*Rendered images with source text*.

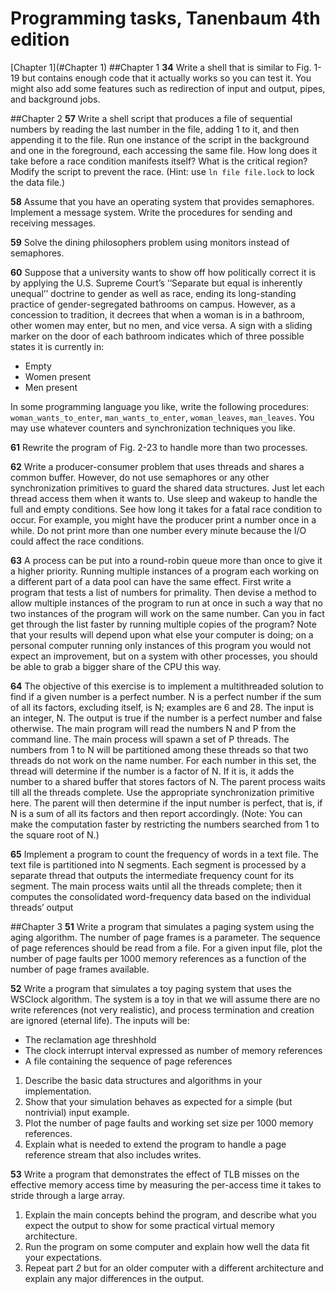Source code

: # Programming tasks, Tanenbaum 4th edition
[Chapter 1](#Chapter 1)
##Chapter 1
**34** Write a shell that is similar to Fig. 1-19 but contains enough code that it actually works so you can test it. You might also add some features such as redirection of input and output, pipes, and background jobs.

##Chapter 2
**57** Write a shell script that produces a file of sequential numbers by reading the last number in the file, adding 1 to it, and then appending it to the file. Run one instance of the script in the background and one in the foreground, each accessing the same file. How long does it take before a race condition manifests itself? What is the critical region? Modify the script to prevent the race. (Hint: use `ln file file.lock` to lock the data file.)

**58** Assume that you have an operating system that provides semaphores. Implement a message system. Write the procedures for sending and receiving messages.

**59** Solve the dining philosophers problem using monitors instead of semaphores.

**60** Suppose that a university wants to show off how politically correct it is by applying the U.S. Supreme Court’s ‘‘Separate but equal is inherently unequal’’ doctrine to gender as well as race, ending its long-standing practice of gender-segregated bathrooms on campus. However, as a concession to tradition, it decrees that when a woman is in a bathroom, other women may enter, but no men, and vice versa. A sign with a sliding marker on the door of each bathroom indicates which of three possible states it is currently in:
* Empty
* Women present
* Men present

In some programming language you like, write the following procedures: `woman_wants_to_enter`, `man_wants_to_enter`, `woman_leaves`, `man_leaves`. You may use whatever counters and synchronization techniques you like.

**61** Rewrite the program of Fig. 2-23 to handle more than two processes.

**62** Write a producer-consumer problem that uses threads and shares a common buffer. However, do not use semaphores or any other synchronization primitives to guard the shared data structures. Just let each thread access them when it wants to. Use sleep and wakeup to handle the full and empty conditions. See how long it takes for a fatal race condition to occur. For example, you might have the producer print a number once in a while. Do not print more than one number every minute because the I/O could affect the race conditions.

**63** A process can be put into a round-robin queue more than once to give it a higher priority. Running multiple instances of a program each working on a different part of a data pool can have the same effect. First write a program that tests a list of numbers for primality. Then devise a method to allow multiple instances of the program to run at once in such a way that no two instances of the program will work on the same number. Can you in fact get through the list faster by running multiple copies of the program? Note that your results will depend upon what else your computer is doing; on a personal computer running only instances of this program you would not expect an improvement, but on a system with other processes, you should be able to grab a bigger share of the CPU this way.

**64** The objective of this exercise is to implement a multithreaded solution to find if a given number is a perfect number. N is a perfect number if the sum of all its factors, excluding itself, is N; examples are 6 and 28. The input is an integer, N. The output is true if the number is a perfect number and false otherwise. The main program will read the numbers N and P from the command line. The main process will spawn a set of P threads. The numbers from 1 to N will be partitioned among these threads so that two threads do not work on the name number. For each number in this set, the thread will determine if the number is a factor of N. If it is, it adds the number to a shared buffer that stores factors of N. The parent process waits till all the threads complete. Use the appropriate synchronization primitive here. The parent will then determine if the input number is perfect, that is, if N is a sum of all its factors and then report accordingly. (Note: You can make the computation faster by restricting the numbers searched from 1 to the square root of N.)

**65** Implement a program to count the frequency of words in a text file. The text file is partitioned into N segments. Each segment is processed by a separate thread that outputs the intermediate frequency count for its segment. The main process waits until all the threads complete; then it computes the consolidated word-frequency data based on the individual threads’ output

##Chapter 3
**51** Write a program that simulates a paging system using the aging algorithm. The number of page frames is a parameter. The sequence of page references should be read from a file. For a given input file, plot the number of page faults per 1000 memory references as a function of the number of page frames available.

**52** Write a program that simulates a toy paging system that uses the WSClock algorithm. The system is a toy in that we will assume there are no write references (not very realistic), and process termination and creation are ignored (eternal life). The inputs will be:
* The reclamation age threshhold
* The clock interrupt interval expressed as number of memory references
* A file containing the sequence of page references

1. Describe the basic data structures and algorithms in your implementation.
2. Show that your simulation behaves as expected for a simple (but nontrivial) input example.
3. Plot the number of page faults and working set size per 1000 memory references.
4. Explain what is needed to extend the program to handle a page reference stream that also includes writes.

**53** Write a program that demonstrates the effect of TLB misses on the effective memory access time by measuring the per-access time it takes to stride through a large array.

1. Explain the main concepts behind the program, and describe what you expect the output to show for some practical virtual memory architecture.
2. Run the program on some computer and explain how well the data fit your expectations.
3. Repeat part *2* but for an older computer with a different architecture and explain any major differences in the output.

*Task*. Go through the entries and retype them exactly, except for the images.

*Written response*.
Source code

: # Programming tasks, Tanenbaum 4th edition
[Chapter 1](#Chapter 1)
##Chapter 1
**34** Write a shell that is similar to Fig. 1-19 but contains enough code that it actually works so you can test it. You might also add some features such as redirection of input and output, pipes, and background jobs.

##Chapter 2
**57** Write a shell script that produces a file of sequential numbers by reading the last number in the file, adding 1 to it, and then appending it to the file. Run one instance of the script in the background and one in the foreground, each accessing the same file. How long does it take before a race condition manifests itself? What is the critical region? Modify the script to prevent the race. (Hint: use `ln file file.lock` to lock the data file.)

**58** Assume that you have an operating system that provides semaphores. Implement a message system. Write the procedures for sending and receiving messages.

**59** Solve the dining philosophers problem using monitors instead of semaphores.

**60** Suppose that a university wants to show off how politically correct it is by applying the U.S. Supreme Court’s ‘‘Separate but equal is inherently unequal’’ doctrine to gender as well as race, ending its long-standing practice of gender-segregated bathrooms on campus. However, as a concession to tradition, it decrees that when a woman is in a bathroom, other women may enter, but no men, and vice versa. A sign with a sliding marker on the door of each bathroom indicates which of three possible states it is currently in:
* Empty
* Women present
* Men present

In some programming language you like, write the following procedures: `woman_wants_to_enter`, `man_wants_to_enter`, `woman_leaves`, `man_leaves`. You may use whatever counters and synchronization techniques you like.

**61** Rewrite the program of Fig. 2-23 to handle more than two processes.

**62** Write a producer-consumer problem that uses threads and shares a common buffer. However, do not use semaphores or any other synchronization primitives to guard the shared data structures. Just let each thread access them when it wants to. Use sleep and wakeup to handle the full and empty conditions. See how long it takes for a fatal race condition to occur. For example, you might have the producer print a number once in a while. Do not print more than one number every minute because the I/O could affect the race conditions.

**63** A process can be put into a round-robin queue more than once to give it a higher priority. Running multiple instances of a program each working on a different part of a data pool can have the same effect. First write a program that tests a list of numbers for primality. Then devise a method to allow multiple instances of the program to run at once in such a way that no two instances of the program will work on the same number. Can you in fact get through the list faster by running multiple copies of the program? Note that your results will depend upon what else your computer is doing; on a personal computer running only instances of this program you would not expect an improvement, but on a system with other processes, you should be able to grab a bigger share of the CPU this way.

**64** The objective of this exercise is to implement a multithreaded solution to find if a given number is a perfect number. N is a perfect number if the sum of all its factors, excluding itself, is N; examples are 6 and 28. The input is an integer, N. The output is true if the number is a perfect number and false otherwise. The main program will read the numbers N and P from the command line. The main process will spawn a set of P threads. The numbers from 1 to N will be partitioned among these threads so that two threads do not work on the name number. For each number in this set, the thread will determine if the number is a factor of N. If it is, it adds the number to a shared buffer that stores factors of N. The parent process waits till all the threads complete. Use the appropriate synchronization primitive here. The parent will then determine if the input number is perfect, that is, if N is a sum of all its factors and then report accordingly. (Note: You can make the computation faster by restricting the numbers searched from 1 to the square root of N.)

**65** Implement a program to count the frequency of words in a text file. The text file is partitioned into N segments. Each segment is processed by a separate thread that outputs the intermediate frequency count for its segment. The main process waits until all the threads complete; then it computes the consolidated word-frequency data based on the individual threads’ output

##Chapter 3
**51** Write a program that simulates a paging system using the aging algorithm. The number of page frames is a parameter. The sequence of page references should be read from a file. For a given input file, plot the number of page faults per 1000 memory references as a function of the number of page frames available.

**52** Write a program that simulates a toy paging system that uses the WSClock algorithm. The system is a toy in that we will assume there are no write references (not very realistic), and process termination and creation are ignored (eternal life). The inputs will be:
* The reclamation age threshhold
* The clock interrupt interval expressed as number of memory references
* A file containing the sequence of page references

1. Describe the basic data structures and algorithms in your implementation.
2. Show that your simulation behaves as expected for a simple (but nontrivial) input example.
3. Plot the number of page faults and working set size per 1000 memory references.
4. Explain what is needed to extend the program to handle a page reference stream that also includes writes.

**53** Write a program that demonstrates the effect of TLB misses on the effective memory access time by measuring the per-access time it takes to stride through a large array.

1. Explain the main concepts behind the program, and describe what you expect the output to show for some practical virtual memory architecture.
2. Run the program on some computer and explain how well the data fit your expectations.
3. Repeat part *2* but for an older computer with a different architecture and explain any major differences in the output.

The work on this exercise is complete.